──────── SUPPLIED RECORDS

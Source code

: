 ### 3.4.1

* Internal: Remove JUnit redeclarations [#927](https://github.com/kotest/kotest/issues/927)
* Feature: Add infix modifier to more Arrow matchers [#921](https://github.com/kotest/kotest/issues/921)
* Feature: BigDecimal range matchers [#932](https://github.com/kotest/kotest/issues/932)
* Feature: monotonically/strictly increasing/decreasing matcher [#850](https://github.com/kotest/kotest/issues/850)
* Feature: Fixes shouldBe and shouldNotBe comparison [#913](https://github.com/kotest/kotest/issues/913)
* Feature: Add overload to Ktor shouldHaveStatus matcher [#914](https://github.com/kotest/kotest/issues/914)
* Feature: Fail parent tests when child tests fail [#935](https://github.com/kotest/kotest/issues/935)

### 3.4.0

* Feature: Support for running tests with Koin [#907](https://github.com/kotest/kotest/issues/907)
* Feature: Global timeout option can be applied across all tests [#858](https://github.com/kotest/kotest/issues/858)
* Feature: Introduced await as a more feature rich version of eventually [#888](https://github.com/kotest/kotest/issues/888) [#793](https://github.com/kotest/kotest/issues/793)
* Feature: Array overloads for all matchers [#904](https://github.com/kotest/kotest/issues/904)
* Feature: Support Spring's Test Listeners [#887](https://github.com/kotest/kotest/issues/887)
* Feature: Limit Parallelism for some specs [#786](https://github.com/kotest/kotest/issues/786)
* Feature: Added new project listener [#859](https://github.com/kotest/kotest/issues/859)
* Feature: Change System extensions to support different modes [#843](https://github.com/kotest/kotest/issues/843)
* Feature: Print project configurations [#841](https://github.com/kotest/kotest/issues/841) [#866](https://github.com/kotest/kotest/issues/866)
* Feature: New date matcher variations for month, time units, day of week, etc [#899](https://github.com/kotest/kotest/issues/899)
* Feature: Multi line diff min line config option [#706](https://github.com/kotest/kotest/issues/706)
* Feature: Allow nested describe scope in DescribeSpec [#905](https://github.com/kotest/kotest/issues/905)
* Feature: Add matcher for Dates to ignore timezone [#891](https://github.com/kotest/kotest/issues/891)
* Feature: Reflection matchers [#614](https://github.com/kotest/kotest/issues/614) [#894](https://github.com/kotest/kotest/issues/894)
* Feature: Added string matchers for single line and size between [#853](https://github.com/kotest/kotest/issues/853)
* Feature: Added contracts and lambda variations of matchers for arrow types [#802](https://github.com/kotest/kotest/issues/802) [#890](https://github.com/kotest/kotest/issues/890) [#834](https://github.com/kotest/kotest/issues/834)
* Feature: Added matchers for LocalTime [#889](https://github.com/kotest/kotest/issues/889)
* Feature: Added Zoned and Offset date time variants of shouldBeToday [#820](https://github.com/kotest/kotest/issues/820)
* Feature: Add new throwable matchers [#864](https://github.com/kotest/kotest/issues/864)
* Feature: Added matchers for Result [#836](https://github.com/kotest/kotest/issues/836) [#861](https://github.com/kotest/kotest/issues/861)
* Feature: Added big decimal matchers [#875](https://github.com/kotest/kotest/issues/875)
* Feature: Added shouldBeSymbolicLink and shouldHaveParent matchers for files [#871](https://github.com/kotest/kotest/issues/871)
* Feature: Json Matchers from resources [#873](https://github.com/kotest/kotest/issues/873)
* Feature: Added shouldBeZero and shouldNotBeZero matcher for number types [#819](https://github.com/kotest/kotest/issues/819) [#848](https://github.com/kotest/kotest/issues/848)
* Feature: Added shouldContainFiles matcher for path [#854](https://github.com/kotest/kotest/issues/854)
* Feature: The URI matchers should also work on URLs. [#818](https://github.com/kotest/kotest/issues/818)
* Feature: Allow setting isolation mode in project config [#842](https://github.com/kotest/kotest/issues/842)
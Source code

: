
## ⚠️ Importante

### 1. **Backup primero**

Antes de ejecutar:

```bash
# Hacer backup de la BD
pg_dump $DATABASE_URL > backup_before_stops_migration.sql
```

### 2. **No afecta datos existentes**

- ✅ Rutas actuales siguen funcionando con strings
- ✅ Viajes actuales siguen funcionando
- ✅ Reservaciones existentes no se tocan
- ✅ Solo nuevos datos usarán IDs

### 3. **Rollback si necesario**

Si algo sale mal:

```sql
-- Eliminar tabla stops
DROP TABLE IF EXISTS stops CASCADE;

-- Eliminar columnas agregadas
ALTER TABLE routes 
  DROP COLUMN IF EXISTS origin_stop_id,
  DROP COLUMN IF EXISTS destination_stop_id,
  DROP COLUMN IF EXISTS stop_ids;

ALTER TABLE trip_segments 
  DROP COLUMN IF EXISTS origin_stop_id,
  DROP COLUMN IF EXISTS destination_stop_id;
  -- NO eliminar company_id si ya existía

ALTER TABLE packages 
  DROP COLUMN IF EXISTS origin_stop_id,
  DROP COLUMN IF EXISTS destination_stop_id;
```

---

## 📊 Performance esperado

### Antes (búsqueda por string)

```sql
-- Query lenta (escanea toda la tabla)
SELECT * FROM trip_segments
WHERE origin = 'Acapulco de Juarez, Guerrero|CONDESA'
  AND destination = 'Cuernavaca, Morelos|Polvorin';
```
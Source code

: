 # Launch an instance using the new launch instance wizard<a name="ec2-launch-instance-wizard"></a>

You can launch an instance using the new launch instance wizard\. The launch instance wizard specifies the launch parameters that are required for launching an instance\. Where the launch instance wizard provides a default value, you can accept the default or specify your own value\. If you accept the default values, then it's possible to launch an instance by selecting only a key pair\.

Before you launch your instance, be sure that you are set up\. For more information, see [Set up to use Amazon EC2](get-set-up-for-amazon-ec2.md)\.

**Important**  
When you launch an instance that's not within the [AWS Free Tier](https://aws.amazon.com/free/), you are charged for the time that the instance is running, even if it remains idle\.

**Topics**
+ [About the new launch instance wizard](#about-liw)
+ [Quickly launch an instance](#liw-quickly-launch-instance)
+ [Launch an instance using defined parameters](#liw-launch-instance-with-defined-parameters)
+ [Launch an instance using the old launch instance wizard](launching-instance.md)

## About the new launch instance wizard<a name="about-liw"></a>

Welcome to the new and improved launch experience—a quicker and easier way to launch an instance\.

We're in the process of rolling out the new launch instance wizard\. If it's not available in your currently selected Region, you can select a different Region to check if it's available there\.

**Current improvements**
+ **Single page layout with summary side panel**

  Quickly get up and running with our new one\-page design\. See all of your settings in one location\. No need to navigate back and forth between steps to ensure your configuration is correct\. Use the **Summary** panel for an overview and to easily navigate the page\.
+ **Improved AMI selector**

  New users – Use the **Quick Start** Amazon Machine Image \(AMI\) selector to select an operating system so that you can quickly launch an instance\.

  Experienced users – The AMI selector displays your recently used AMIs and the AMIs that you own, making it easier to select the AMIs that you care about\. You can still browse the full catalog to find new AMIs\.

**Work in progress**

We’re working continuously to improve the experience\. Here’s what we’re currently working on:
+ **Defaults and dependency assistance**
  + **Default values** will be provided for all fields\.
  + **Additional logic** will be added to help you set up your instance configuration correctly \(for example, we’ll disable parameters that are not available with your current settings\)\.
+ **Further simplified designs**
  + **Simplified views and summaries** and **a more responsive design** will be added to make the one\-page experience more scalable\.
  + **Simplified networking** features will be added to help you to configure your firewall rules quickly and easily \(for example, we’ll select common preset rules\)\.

────────────────

### WHAT YOU NEED TO DO
In the listing above, find the line containing "Feature: Add new" and the line containing "for files [#871](https://github.com/kotest/kotest/issues/871)". Output them and every line between, exactly, and nothing else.

### SOLUTION FOR THIS PROBLEM
* Feature: Add new throwable matchers [#864](https://github.com/kotest/kotest/issues/864)
* Feature: Added matchers for Result [#836](https://github.com/kotest/kotest/issues/836) [#861](https://github.com/kotest/kotest/issues/861)
* Feature: Added big decimal matchers [#875](https://github.com/kotest/kotest/issues/875)
* Feature: Added shouldBeSymbolicLink and shouldHaveParent matchers for files [#871](https://github.com/kotest/kotest/issues/871)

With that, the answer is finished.